1. Start from the end. This way, you'll feel stronger and more secure as you go through your piece.
2. Start early. The first day you are working on a new piece, play a phrase twice with the music, then once without. Plan to memorize as you learn the piece.
Identify patterns and sections so you know both the large-scale and small-scale architecture of the piece.
3. Memorize in small pieces - start with a phrase, then add phrases together to make a section - rather than playing through the whole piece a lot and hoping the big pieces will fall into place.
4. Know the levels of memorization: aural (how the piece sounds), kinesthetic (how it feels to be playing the piece), and visual (what the piece looks like on the page).
So, you think you have your piece memorized? Well, can you...
...Play through your piece with NO memory slips or hesitations?
...Play your piece first thing in the morning, as soon as you wake up? No warmup, ...no breakfast, no teeth brushing, just play your piece.
...Play your piece from memory in your concert shoes? Many of my students like to practice and have lessons in bare feet or socks, so practicing with the feeling of shoes is new.
...Play your piece with your eyes closed? No looking at your fingers, or at your music.
...Write out your piece on staff paper?
...Sing your piece while playing air violin? You still have to do all the right fingerings and bowings!
...March a steady pulse while playing your piece?
...Sit in one place, without moving your hands, close your eyes, and feel what it is like to play your piece from start to finish? Hear the sound you want your violin to make, feel the fingerings, feel the bowings, and imagine yourself playing.

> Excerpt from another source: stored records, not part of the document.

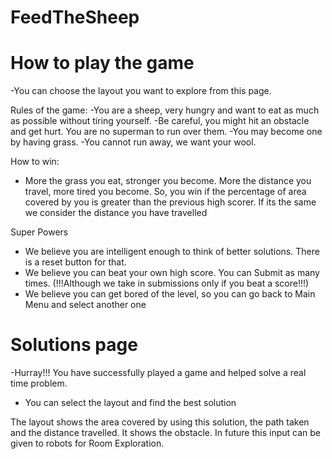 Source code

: # FeedTheSheep

# How to play the game
-You can choose the layout you want to explore from this page.


Rules of the game:
-You are a sheep, very hungry and want to eat as much as possible without tiring yourself.
-Be careful, you might hit an obstacle and get hurt. You are no superman to run over them.
-You may become one by having grass.
-You cannot run away, we want your wool.

How to win:
- More the grass you eat, stronger you become. More the distance you travel, more tired you become. 
So, you win if the percentage of area covered by you is greater than the previous high scorer.
If its the same we consider the distance you have travelled

Super Powers
- We believe you are intelligent enough to think of better solutions. There is a reset button for that.
- We believe you can beat your own high score. You can Submit as many times. (!!!Although we take in submissions only if you beat a score!!!)
- We believe you can get bored of the level, so you can go back to Main Menu and select another one


# Solutions page
-Hurray!!! You have successfully played a game and helped solve a real time problem.
- You can select the layout and find the best solution

The layout shows the area covered by using this solution, the path taken and the distance travelled. It shows the obstacle. In future this input can be given to robots for Room Exploration.

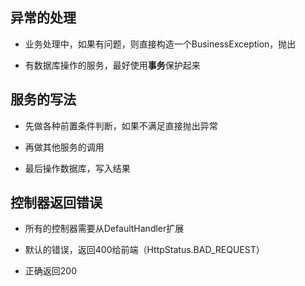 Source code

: 异常的处理
------


* 业务处理中，如果有问题，则直接构造一个BusinessException，抛出


* 有数据库操作的服务，最好使用**事务**保护起来


服务的写法
-----------

* 先做各种前置条件判断，如果不满足直接抛出异常

* 再做其他服务的调用

* 最后操作数据库，写入结果

控制器返回错误
----------------
* 所有的控制器需要从DefaultHandler扩展

* 默认的错误，返回400给前端（HttpStatus.BAD_REQUEST）

* 正确返回200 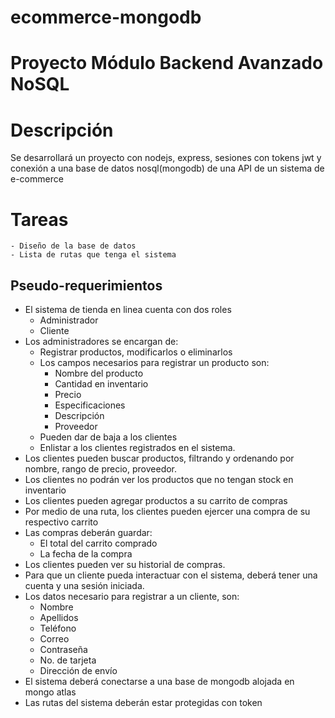 # ecommerce-mongodb
# Proyecto Módulo Backend Avanzado NoSQL
# Descripción
Se desarrollará un proyecto con nodejs, express, sesiones con tokens jwt y conexión a una base de datos nosql(mongodb) de una API de un sistema de e-commerce
# Tareas
    - Diseño de la base de datos
    - Lista de rutas que tenga el sistema
## Pseudo-requerimientos
- El sistema de tienda en linea cuenta con dos roles
  - Administrador
  - Cliente
- Los administradores se encargan de:
  - Registrar productos, modificarlos o eliminarlos
  - Los campos necesarios para registrar un producto son:
    - Nombre del producto
    - Cantidad en inventario
    - Precio
    - Especificaciones
    - Descripción
    - Proveedor
  - Pueden dar de baja a los clientes
  - Enlistar a los clientes registrados en el sistema.
- Los clientes pueden buscar productos, filtrando y ordenando por nombre, rango de precio, proveedor.
- Los clientes no podrán ver los productos que no tengan stock en inventario
- Los clientes pueden agregar productos a su carrito de compras
- Por medio de una ruta, los clientes pueden ejercer una compra de su respectivo carrito
- Las compras deberán guardar:
  - El total del carrito comprado
  - La fecha de la compra
- Los clientes pueden ver su historial de compras.
- Para que un cliente pueda interactuar con el sistema, deberá tener una cuenta y una sesión iniciada.
- Los datos necesario para registrar a un cliente, son:
  - Nombre
  - Apellidos
  - Teléfono
  - Correo
  - Contraseña
  - No. de tarjeta
  - Dirección de envío
- El sistema deberá conectarse a una base de mongodb alojada en mongo atlas
- Las rutas del sistema deberán estar protegidas con token
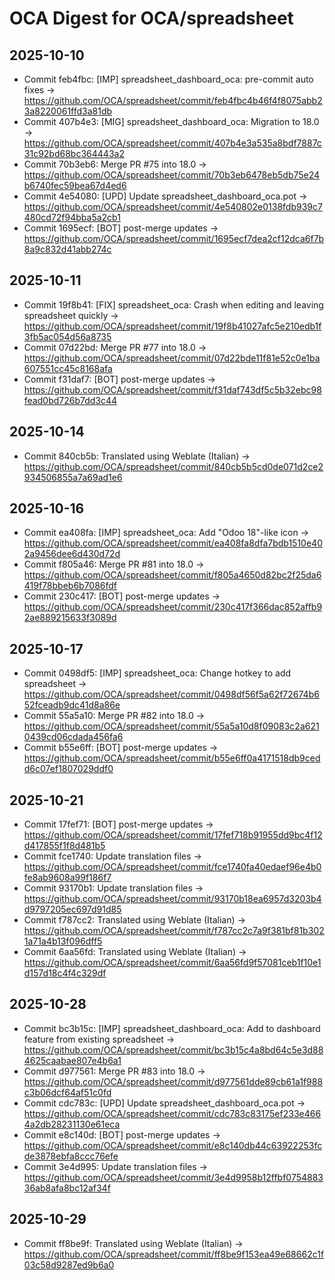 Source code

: # OCA Digest for OCA/spreadsheet

## 2025-10-10

- Commit feb4fbc: [IMP] spreadsheet_dashboard_oca: pre-commit auto fixes → https://github.com/OCA/spreadsheet/commit/feb4fbc4b46f4f8075abb23a8220061ffd3a81db
- Commit 407b4e3: [MIG] spreadsheet_dashboard_oca: Migration to 18.0 → https://github.com/OCA/spreadsheet/commit/407b4e3a535a8bdf7887c31c92bd68bc364443a2
- Commit 70b3eb6: Merge PR #75 into 18.0 → https://github.com/OCA/spreadsheet/commit/70b3eb6478eb5db75e24b6740fec59bea67d4ed6
- Commit 4e54080: [UPD] Update spreadsheet_dashboard_oca.pot → https://github.com/OCA/spreadsheet/commit/4e540802e0138fdb939c7480cd72f94bba5a2cb1
- Commit 1695ecf: [BOT] post-merge updates → https://github.com/OCA/spreadsheet/commit/1695ecf7dea2cf12dca6f7b8a9c832d41abb274c

## 2025-10-11

- Commit 19f8b41: [FIX] spreadsheet_oca: Crash when editing and leaving spreadsheet quickly → https://github.com/OCA/spreadsheet/commit/19f8b41027afc5e210edb1f3fb5ac054d56a8735
- Commit 07d22bd: Merge PR #77 into 18.0 → https://github.com/OCA/spreadsheet/commit/07d22bde11f81e52c0e1ba607551cc45c8168afa
- Commit f31daf7: [BOT] post-merge updates → https://github.com/OCA/spreadsheet/commit/f31daf743df5c5b32ebc98fead0bd726b7dd3c44

## 2025-10-14

- Commit 840cb5b: Translated using Weblate (Italian) → https://github.com/OCA/spreadsheet/commit/840cb5b5cd0de071d2ce2934506855a7a69ad1e6

## 2025-10-16

- Commit ea408fa: [IMP] spreadsheet_oca: Add "Odoo 18"-like icon → https://github.com/OCA/spreadsheet/commit/ea408fa8dfa7bdb1510e402a9456dee6d430d72d
- Commit f805a46: Merge PR #81 into 18.0 → https://github.com/OCA/spreadsheet/commit/f805a4650d82bc2f25da6419f78bbeb6b7086fdf
- Commit 230c417: [BOT] post-merge updates → https://github.com/OCA/spreadsheet/commit/230c417f366dac852affb92ae889215633f3089d

## 2025-10-17

- Commit 0498df5: [IMP] spreadsheet_oca: Change hotkey to add spreadsheet → https://github.com/OCA/spreadsheet/commit/0498df56f5a62f72674b652fceadb9dc41d8a86e
- Commit 55a5a10: Merge PR #82 into 18.0 → https://github.com/OCA/spreadsheet/commit/55a5a10d8f09083c2a6210439cd06cdada456fa6
- Commit b55e6ff: [BOT] post-merge updates → https://github.com/OCA/spreadsheet/commit/b55e6ff0a4171518db9cedd6c07ef1807029ddf0

## 2025-10-21

- Commit 17fef71: [BOT] post-merge updates → https://github.com/OCA/spreadsheet/commit/17fef718b91955dd9bc4f12d417855f1f8d481b5
- Commit fce1740: Update translation files → https://github.com/OCA/spreadsheet/commit/fce1740fa40edaef96e4b0fe8ab9608a99f186f7
- Commit 93170b1: Update translation files → https://github.com/OCA/spreadsheet/commit/93170b18ea6957d3203b4d9797205ec697d91d85
- Commit f787cc2: Translated using Weblate (Italian) → https://github.com/OCA/spreadsheet/commit/f787cc2c7a9f381bf81b3021a71a4b13f096dff5
- Commit 6aa56fd: Translated using Weblate (Italian) → https://github.com/OCA/spreadsheet/commit/6aa56fd9f57081ceb1f10e1d157d18c4f4c329df

## 2025-10-28

- Commit bc3b15c: [IMP] spreadsheet_dashboard_oca: Add to dashboard feature from existing spreadsheet → https://github.com/OCA/spreadsheet/commit/bc3b15c4a8bd64c5e3d884625caabae807e4b6a1
- Commit d977561: Merge PR #83 into 18.0 → https://github.com/OCA/spreadsheet/commit/d977561dde89cb61a1f988c3b06dcf64af51c0fd
- Commit cdc783c: [UPD] Update spreadsheet_dashboard_oca.pot → https://github.com/OCA/spreadsheet/commit/cdc783c83175ef233e4664a2db28231130e61eca
- Commit e8c140d: [BOT] post-merge updates → https://github.com/OCA/spreadsheet/commit/e8c140db44c63922253fcde3878ebfa8ccc76efe
- Commit 3e4d995: Update translation files → https://github.com/OCA/spreadsheet/commit/3e4d9958b12ffbf075488336ab8afa8bc12af34f

## 2025-10-29

- Commit ff8be9f: Translated using Weblate (Italian) → https://github.com/OCA/spreadsheet/commit/ff8be9f153ea49e68662c1f03c58d9287ed9b6a0

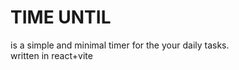 # TIME UNTIL <br>
is a simple and minimal timer for the your daily tasks. <br>
written in react+vite
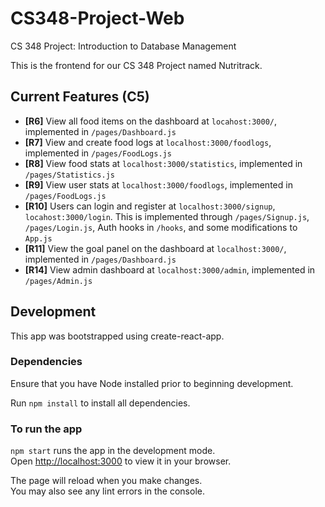 # CS348-Project-Web
CS 348 Project: Introduction to Database Management

This is the frontend for our CS 348 Project named Nutritrack.

## Current Features (C5)
- **[R6]** View all food items on the dashboard at `locahost:3000/`, implemented in `/pages/Dashboard.js`
- **[R7]** View and create food logs at `localhost:3000/foodlogs`, implemented in `/pages/FoodLogs.js`
- **[R8]** View food stats at `localhost:3000/statistics`, implemented in `/pages/Statistics.js`
- **[R9]** View user stats at `localhost:3000/foodlogs`, implemented in `/pages/FoodLogs.js`
- **[R10]** Users can login and register at `localhost:3000/signup`, `locahost:3000/login`. This is implemented through `/pages/Signup.js`, `/pages/Login.js`, Auth hooks in `/hooks`, and some modifications to `App.js`
- **[R11]** View the goal panel on the dashboard at `localhost:3000/`, implemented in `/pages/Dashboard.js`
- **[R14]** View admin dashboard at `localhost:3000/admin`, implemented in `/pages/Admin.js`

## Development
This app was bootstrapped using create-react-app.
### Dependencies
Ensure that you have Node installed prior to beginning development.

Run `npm install` to install all dependencies.
### To run the app
`npm start` runs the app in the development mode.\
Open [http://localhost:3000](http://localhost:3000) to view it in your browser.

The page will reload when you make changes.\
You may also see any lint errors in the console.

...Play your piece after watching an episode of your favorite tv show? It can be challenging to switch your brain from relaxed-on-the-couch mode to focus/performance mode.
...Play your piece with distractions? Ask your family to make noise by coughing, whispering or talking to each other, unwrapping snacks, and making noise with their phones. If you don't have some distraction assistants handy, try setting timers on your mobile devices to go off at random intervals while you're playing.
...Play your piece before you go to bed, when you're completely exhausted and feel like your brain doesn't work anymore?
The reality is that very few of our performances will take place in ideal situations. We need to make sure that our pieces are so deeply ingrained in our ears, our memories, and our bodies that we can perform under any circumstances!
Originally posted on my website.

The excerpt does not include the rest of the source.